11 Wednesday Jan 2017

Posted by themadnessthatismylife in Body image, Friends, Life, Relationships

≈ 1 Comment

Tags

alien, blog, blogging, filtered, life, photoshop, unedited

I think today is a safe day to post this. I can’t be sure, as I’ve not really had any time to go on social media to check but here goes anyway, because if I did actually check no doubt it would be another day that passes without me being able to post this for fear of upsetting someone. For fear of someone, anyone, on my friends list thinking it is directed at them. To be clear; it isn’t. 

Anyway, I really need somebody to explain it to me because I’m not really understanding the attractiveness,  in more ways than one! What is this obsession with putting effects on every picture that people seem to take? 

Above: an alien, below: a filtered me. Spot the similarities!


When did it become acceptable or even desired to make your face look like that of an alien  just visiting from out of space? You know; over large eyes, small pointy chin (slimmed, I believe they call it). Slimmed my arse, it’s weird. And it’s not as if anyone believes that that is you, do they? Because it’s not. It’s an exaggeration of a person. You are making yourself look more like a cartoon than a person. 

Am I being overly critical to think that anyone you meet for the first time after having seen a photo of you is highly likely to be disappointed!  Because no one actually looks like that. If you did, you would probably be ostracised and bullied by the very people you seek approval from.  

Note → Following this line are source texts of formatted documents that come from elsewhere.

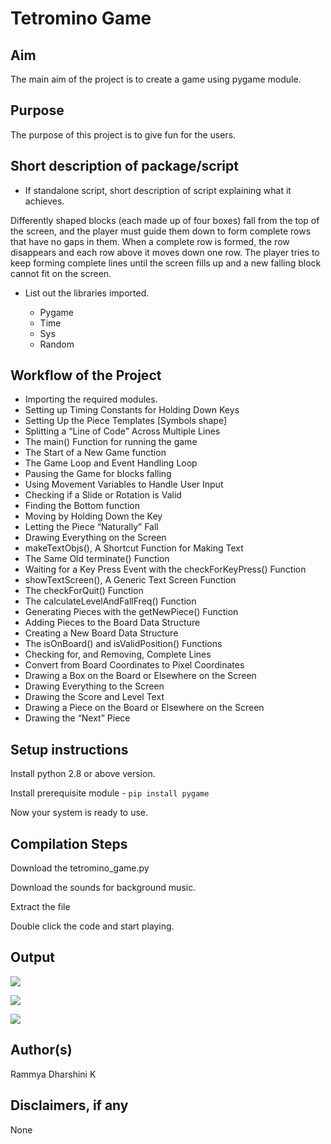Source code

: # Tetromino Game

## Aim

The main aim of the project is to create a game using pygame module.

## Purpose

The purpose of this project is to give fun for the users.

## Short description of package/script


- If standalone script, short description of script explaining what it achieves. 

Differently shaped blocks (each made up of four boxes) fall from the top of the screen, and the player must guide them down to form complete rows that have no gaps in them. When a complete row is formed, the row disappears and each row above it moves down one row. The player tries to keep forming complete lines until the screen fills up and a new falling block cannot fit on the screen.


- List out the libraries imported.
   
   - Pygame
   - Time
   - Sys
   - Random


## Workflow of the Project

- Importing the required modules. 
- Setting up Timing Constants for Holding Down Keys
- Setting Up the Piece Templates [Symbols shape]
- Splitting a “Line of Code” Across Multiple Lines
- The main() Function for running the game
- The Start of a New Game function
- The Game Loop and Event Handling Loop
- Pausing the Game for blocks falling
- Using Movement Variables to Handle User Input
- Checking if a Slide or Rotation is Valid
- Finding the Bottom function
- Moving by Holding Down the Key
- Letting the Piece “Naturally” Fall
- Drawing Everything on the Screen
- makeTextObjs(), A Shortcut Function for Making Text
- The Same Old terminate() Function
- Waiting for a Key Press Event with the checkForKeyPress() Function
- showTextScreen(), A Generic Text Screen Function
- The checkForQuit() Function
- The calculateLevelAndFallFreq() Function
- Generating Pieces with the getNewPiece() Function
- Adding Pieces to the Board Data Structure
- Creating a New Board Data Structure
- The isOnBoard() and isValidPosition() Functions
- Checking for, and Removing, Complete Lines
- Convert from Board Coordinates to Pixel Coordinates
- Drawing a Box on the Board or Elsewhere on the Screen
- Drawing Everything to the Screen
- Drawing the Score and Level Text
- Drawing a Piece on the Board or Elsewhere on the Screen
- Drawing the “Next” Piece


## Setup instructions

Install python 2.8 or above version.

Install prerequisite module - `pip install pygame`

Now your system is ready to use.


## Compilation Steps

Download the tetromino_game.py

Download the sounds for background music.

Extract the file 

Double click the code and start playing. 


## Output

![](https://github.com/rammya29/Awesome_Python_Scripts/blob/main/PyGamesScripts/Tetromino%20Game/Images/Image-3.png)

![](https://github.com/rammya29/Awesome_Python_Scripts/blob/main/PyGamesScripts/Tetromino%20Game/Images/Image-1.png)

![](https://github.com/rammya29/Awesome_Python_Scripts/blob/main/PyGamesScripts/Tetromino%20Game/Images/Image-2.png)


## Author(s)

Rammya Dharshini K


## Disclaimers, if any

None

Am I the only person who looks at someone’s filtered photo on Facebook or twitter and just feel slightly sad for them? What is wrong with their faces that they feel the need to filter out any true reflection of them? Because every single one of my social network that I have seen posting these doctored images are pretty outstanding people in their own right. They are beautiful inside and out, and yet they insist on posting images that don’t resemble them. 

So I have a message to all of you who can’t post a photo on social media without editing it and filtering it within an inch of its life and turning it into an imaginary image: 

There is nothing ugly about being you. Naturally you,  with no editing or filtering or slimming needed. You don’t need to change. 

In 5 years, or 10 or 15 years time you will not be able to look back on photos of yourself and see how you really were, because you no longer exist. You wiped the real image of you from existence and you are comparing a computer generated image to a real one. And do you know what, you are going to feel bad; because you will be comparing yourself to an image that never really existed. Because that is not you!! 

You are a beautiful individual, whose beauty doesn’t just exist on the surface. Your face is a reflection of a tiny part of you, and it’s not even your best part. Your wit, empathy and understanding. Your big heart and terrible singing. Your clumsiness, your messiness. They are the things that make you beautiful and attractive; not larger than life eyes, completely unblemished faces and abnormally small chins!

So please; stop filling up my news feeds and home pages with imaginary pictures, especially if you are not admitting that you’ve used a filter or six!! Everyone of my friends has blemishes and spots and imperfections. Because we are human. 
If I’d wanted alien friends I’d have joined a space program!